Ketchum v. Buckley, 99 U.S. 188 (1878)
U.S. Supreme Court
Ketchum v. Buckley, 99 U.S. 188 (1878)Ketchum v. Buckley
99 U.S. 188
Syllabus
Where the President, at the close of hostilities, appointed a military governor of one of the states the people whereof had been in rebellion against the United States, held that such appointment did not change the general laws of the state then in force for the settlement of the estates of deceased persons, nor remove from office those who were at the time charged by law with public duties in that behalf.
In accordance with a special statute of Alabama authorizing the appointment of a general administrator and general guardian for Mobile County and for other purposes, approved Dec. 14, 1859, Wesley W. McGuire having been duly appointed to that office for the term of four years, he, March 7, 1864, made and delivered to the probate judge of the county his bond in the penal sum of $150,000, conditioned according to law, with
Ketchum and others as his sureties thereon. Letters of administration were granted to him Sept. 21, 1865, upon the estate of William Buckley, deceased, by the probate court of said county, by virtue whereof he administered upon the estate. In May, 1869, in answer to a citation served upon him at the instance of the heirs of Buckley, he made a final settlement of his administration of the estate, and decrees were entered against him for the sums due to each of them respectively. Executions were issued on the decrees, and returned "no property found." George W. Buckley, one of said heirs, thereupon brought suit in the Circuit Court of Mobile County for the sum due to him by said decree, alleging that for the devastavit of the assets of the deceased, committed by the said McGuire, he and the other defendants, his sureties, were liable on the bond.
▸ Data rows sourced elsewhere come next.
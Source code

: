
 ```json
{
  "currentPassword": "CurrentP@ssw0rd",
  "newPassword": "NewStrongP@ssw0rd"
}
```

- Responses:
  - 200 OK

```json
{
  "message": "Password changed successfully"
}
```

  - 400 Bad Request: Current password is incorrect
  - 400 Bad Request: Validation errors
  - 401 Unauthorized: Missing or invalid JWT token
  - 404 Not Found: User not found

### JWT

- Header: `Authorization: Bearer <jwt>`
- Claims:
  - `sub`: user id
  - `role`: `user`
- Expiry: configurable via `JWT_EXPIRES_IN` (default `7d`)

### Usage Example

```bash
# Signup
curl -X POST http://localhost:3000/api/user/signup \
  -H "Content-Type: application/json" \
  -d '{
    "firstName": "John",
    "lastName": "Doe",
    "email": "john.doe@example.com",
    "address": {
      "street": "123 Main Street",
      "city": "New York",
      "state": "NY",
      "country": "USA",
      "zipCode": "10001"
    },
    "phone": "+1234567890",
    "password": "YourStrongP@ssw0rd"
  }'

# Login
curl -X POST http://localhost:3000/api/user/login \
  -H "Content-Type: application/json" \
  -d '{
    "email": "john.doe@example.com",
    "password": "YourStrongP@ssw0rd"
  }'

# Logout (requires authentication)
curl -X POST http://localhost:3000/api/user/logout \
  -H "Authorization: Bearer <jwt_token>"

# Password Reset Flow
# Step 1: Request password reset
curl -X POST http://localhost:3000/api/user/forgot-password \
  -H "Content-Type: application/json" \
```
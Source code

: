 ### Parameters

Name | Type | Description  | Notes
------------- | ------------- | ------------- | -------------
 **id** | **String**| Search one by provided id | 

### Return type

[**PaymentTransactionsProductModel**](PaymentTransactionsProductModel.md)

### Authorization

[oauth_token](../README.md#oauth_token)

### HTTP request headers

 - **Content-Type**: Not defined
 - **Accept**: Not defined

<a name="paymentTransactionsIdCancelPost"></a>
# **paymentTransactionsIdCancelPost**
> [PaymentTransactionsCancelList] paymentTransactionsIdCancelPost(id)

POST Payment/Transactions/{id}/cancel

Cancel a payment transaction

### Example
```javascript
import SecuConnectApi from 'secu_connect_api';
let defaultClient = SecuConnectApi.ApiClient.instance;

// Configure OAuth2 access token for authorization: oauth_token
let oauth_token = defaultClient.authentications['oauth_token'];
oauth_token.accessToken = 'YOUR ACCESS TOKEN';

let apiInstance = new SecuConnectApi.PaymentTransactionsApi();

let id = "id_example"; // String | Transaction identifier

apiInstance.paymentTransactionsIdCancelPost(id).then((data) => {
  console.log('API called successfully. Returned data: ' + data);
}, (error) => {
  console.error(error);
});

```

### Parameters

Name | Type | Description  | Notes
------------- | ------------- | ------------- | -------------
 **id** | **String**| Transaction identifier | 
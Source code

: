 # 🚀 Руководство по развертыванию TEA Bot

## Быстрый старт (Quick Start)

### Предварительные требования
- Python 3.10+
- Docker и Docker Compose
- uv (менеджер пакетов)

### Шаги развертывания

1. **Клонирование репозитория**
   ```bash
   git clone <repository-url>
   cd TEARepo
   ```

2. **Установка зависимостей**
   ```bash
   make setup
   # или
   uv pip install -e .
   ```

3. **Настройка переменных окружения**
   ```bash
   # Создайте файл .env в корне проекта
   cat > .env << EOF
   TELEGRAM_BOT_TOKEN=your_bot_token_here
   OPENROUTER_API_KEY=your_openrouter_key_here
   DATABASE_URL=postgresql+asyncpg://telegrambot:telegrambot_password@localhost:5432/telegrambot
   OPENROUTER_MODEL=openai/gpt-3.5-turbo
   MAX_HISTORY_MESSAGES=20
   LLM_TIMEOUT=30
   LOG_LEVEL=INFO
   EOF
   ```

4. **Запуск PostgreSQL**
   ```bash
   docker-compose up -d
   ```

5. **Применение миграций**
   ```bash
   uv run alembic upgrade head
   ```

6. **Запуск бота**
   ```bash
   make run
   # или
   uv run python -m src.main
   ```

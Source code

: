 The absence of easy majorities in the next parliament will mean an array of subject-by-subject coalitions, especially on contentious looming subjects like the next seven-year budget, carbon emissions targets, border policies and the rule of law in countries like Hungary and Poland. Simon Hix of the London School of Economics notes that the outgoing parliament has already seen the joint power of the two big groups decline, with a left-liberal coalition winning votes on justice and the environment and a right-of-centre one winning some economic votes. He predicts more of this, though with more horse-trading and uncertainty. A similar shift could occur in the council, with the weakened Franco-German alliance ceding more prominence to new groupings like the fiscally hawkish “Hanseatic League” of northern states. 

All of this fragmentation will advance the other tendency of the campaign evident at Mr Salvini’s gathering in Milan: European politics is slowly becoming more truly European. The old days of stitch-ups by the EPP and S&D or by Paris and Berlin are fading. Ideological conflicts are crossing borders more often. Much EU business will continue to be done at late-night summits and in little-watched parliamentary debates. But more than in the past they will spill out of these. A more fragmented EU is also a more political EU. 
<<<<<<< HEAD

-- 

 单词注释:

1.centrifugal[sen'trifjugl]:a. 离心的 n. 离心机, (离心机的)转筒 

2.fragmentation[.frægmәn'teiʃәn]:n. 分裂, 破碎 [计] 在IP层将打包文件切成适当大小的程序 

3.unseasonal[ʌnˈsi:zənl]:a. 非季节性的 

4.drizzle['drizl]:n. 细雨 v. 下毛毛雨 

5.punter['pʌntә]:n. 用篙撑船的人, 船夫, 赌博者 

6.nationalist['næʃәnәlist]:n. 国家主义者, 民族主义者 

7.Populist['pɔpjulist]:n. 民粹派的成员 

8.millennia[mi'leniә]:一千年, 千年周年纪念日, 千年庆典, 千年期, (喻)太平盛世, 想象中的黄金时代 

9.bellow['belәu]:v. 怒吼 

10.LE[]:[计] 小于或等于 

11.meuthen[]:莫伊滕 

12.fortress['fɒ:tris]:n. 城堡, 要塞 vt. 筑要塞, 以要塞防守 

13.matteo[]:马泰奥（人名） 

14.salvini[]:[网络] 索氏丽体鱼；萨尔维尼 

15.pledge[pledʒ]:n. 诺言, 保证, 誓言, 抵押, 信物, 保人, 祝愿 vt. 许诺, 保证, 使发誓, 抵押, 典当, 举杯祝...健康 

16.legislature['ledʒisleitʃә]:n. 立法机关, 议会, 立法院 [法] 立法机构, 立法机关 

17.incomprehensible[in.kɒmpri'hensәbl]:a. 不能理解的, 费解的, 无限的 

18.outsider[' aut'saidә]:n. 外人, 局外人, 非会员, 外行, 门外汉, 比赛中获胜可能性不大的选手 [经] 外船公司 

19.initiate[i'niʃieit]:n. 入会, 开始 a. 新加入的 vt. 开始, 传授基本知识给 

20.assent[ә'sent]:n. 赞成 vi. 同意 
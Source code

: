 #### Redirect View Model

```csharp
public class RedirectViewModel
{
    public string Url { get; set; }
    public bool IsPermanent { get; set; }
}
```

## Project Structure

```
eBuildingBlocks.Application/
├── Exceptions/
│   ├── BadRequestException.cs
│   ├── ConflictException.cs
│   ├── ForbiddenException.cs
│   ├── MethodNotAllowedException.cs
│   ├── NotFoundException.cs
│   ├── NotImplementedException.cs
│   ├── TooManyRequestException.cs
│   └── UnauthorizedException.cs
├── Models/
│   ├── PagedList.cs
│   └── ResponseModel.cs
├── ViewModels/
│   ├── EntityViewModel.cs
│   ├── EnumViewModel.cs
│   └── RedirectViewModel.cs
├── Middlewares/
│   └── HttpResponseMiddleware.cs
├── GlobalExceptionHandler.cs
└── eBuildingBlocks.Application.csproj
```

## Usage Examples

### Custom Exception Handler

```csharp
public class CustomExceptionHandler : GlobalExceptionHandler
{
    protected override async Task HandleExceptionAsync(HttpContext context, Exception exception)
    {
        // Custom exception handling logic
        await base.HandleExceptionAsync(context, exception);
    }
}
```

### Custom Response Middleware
McGuire died after the commencement of this suit. His sureties set up that, at the time of his appointment, Alabama as one of the so-called Confederate States, was at open war with the United States, but that before June 20, 1865, the Confederate government was subdued, the insurrectionary government of the state overthrown, and her entire people under martial law; that the President, in his proclamation of June 21, 1865, 13 Stat. 767, declared that the rebellion had "deprived the people of the State of Alabama of all civil government;" that he appointed Lewis E. Parsons governor and authorized him to organize civil government in the state; that Parsons, in pursuance of the proclamation and by virtue of the authority thereby conferred, called a convention of the people to be elected as therein prescribed to meet at Montgomery to inaugurate civil government in the state; that he retained in office by name all justices of the peace and certain other officers, but declared that sheriffs and judges of the probate court were only retained until others should be appointed upon application of the people of the respective counties, but he authorized them to continue to discharge the duties of their respective offices upon taking the oath of fidelity to the United States; that George W. Bond had been elected probate judge of that county in May, 1861, for the term of six years, and was in office when the insurrectionary state government was overthrown; that said Parsons appointed said Bond to the office of probate
judge; that the office of said McGuire as general administrator and general guardian had, by reason of the premises, ceased before the letters of administration were granted to him on the estate of said Buckley; that he was not named in the proclamation as one of the officers retained; that the grant of the letters to him was therefore void; and that his sureties were not liable for his administration of said estate.
The circuit court held on demurrer the defense to be insufficient to bar the suit. Judgment was rendered for the plaintiff, and it having been affirmed by the supreme court, the defendants sued out this writ of error.